The United States loves its weapons. 69% of the population confesses that they have pulled the trigger at least once, and 47% admits to having at least one weapon at home, according to surveys by Gallup. But the deeply rooted culture of arms has also been exploited by the National Rifle Association, the sector’s main lobby, in order to protect an extremely lucrative business that has seen disproportionate growth in recent years.
The Second Amendment of the American Constitution, which according to some – the current Supreme Court included – recognizes the right to bear arms, was drafted by James Madison, a southerner and friend of Thomas Jefferson. It was meant to appease the southerners’ suspicions of the intentions of New England federalists who wanted to create an oppressive central state to sap outlying areas of their resources.
The Second Amendment states that a “well regulated Militia, being necessary to the security of a free State, the right of the people to keep and bear Arms, shall not be infringed.” This text has been interpreted in many different ways practically since its publication. Some lawyers, including members of previous Supreme Courts, interpret it as referring exclusively to a period before the creation of a U.S. National Army, during which militias were still the main body of civil protection, and weaponry was still unsophisticated.
Whatever the case, mistrust of the state has survived in this country, and it drives many citizens to feel responsible for protecting their families themselves. In communities far away from urban centers, it may be difficult for authorities to meet their obligation to keep the population safe.
This issue has been debated for decades without an easy solution. Ultimately, politicians are obliged to respect the laws of the land and the will of the people.
What is arguable, though, is whether this unique feature of American society justifies its arms trade over the last 40 years, and especially in the last ten, in which the FBI has discovered that the number of weapons has multiplied.
It is worth remembering that the use of the Second Amendment to protect gun ownership has not always been a right-wing argument, as it is today.

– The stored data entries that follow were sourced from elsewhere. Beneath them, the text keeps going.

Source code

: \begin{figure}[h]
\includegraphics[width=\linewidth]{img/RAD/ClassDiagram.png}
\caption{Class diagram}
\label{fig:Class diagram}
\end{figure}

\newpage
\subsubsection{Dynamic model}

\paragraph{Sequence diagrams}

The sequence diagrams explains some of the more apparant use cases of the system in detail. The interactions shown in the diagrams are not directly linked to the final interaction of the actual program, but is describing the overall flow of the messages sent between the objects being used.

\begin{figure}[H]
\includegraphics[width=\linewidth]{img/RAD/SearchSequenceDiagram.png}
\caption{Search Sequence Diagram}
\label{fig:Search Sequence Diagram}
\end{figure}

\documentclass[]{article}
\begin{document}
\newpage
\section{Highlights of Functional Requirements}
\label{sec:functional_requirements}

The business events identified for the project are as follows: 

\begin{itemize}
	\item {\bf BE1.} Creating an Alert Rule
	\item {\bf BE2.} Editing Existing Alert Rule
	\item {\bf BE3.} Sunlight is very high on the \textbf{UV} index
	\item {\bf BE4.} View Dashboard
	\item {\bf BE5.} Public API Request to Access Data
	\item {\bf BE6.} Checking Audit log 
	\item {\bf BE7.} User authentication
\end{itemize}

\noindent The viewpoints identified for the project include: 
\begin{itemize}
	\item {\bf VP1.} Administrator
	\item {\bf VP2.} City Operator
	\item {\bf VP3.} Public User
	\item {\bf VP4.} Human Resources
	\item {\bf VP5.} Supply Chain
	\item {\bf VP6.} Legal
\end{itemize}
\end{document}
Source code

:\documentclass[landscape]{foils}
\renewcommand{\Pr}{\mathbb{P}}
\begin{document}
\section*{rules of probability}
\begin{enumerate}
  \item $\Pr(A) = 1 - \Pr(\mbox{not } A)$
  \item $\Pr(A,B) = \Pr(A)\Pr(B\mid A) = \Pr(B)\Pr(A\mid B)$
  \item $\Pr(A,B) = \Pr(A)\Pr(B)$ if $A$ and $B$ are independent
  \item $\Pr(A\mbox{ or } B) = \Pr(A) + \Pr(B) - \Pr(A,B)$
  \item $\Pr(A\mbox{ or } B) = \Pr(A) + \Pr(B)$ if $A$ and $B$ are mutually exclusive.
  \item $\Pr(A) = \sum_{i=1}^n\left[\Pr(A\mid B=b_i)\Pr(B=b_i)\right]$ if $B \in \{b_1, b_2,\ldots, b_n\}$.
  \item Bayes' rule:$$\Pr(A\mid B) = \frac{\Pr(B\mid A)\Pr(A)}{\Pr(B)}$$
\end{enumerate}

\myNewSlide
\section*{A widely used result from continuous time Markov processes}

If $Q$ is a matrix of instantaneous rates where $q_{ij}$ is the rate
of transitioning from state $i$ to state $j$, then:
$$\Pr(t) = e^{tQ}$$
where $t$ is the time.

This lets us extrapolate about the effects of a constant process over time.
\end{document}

As Harvard professor Jill Lepore pointed out in an article in The New Yorker, Malcolm X encouraged his followers to arm themselves, referencing the Second Amendment, and in the 1960s the Black Panthers demanded the right to self-defense with the same constitutional justification.
Nonetheless, it was the National Rifle Association’s intrusion into politics that brought America to this point: 300 million weapons are now in private hands and 30,000 people die because of firearms every year, including 14,000 suicides.
The National Rifle Association has existed since the middle of the 19th century, but it was always an organization for fans of hunting and guns in the strictly recreational sense. It transformed into a lobby for the arms industry only in 1975, and its participation in politics came along a little later. In 1980, Ronald Reagan was the first presidential candidate with the official backing of the National Rifle Association.
Since then, its rise has been vertiginous. Today, it is the organization that spends the most money on political campaigns and is the single biggest influence on Congress, many members of which owe their seats to the National Rifle Association. Its strategy is simple: engage in fear-mongering to encourage people to buy arms. With Barack Obama in the White House, there is only more fear and more weapons. This last year set a sales record.
The root of all of this might well be found deep in America’s culture, but the current consequences are more than likely not those that Madison envisaged.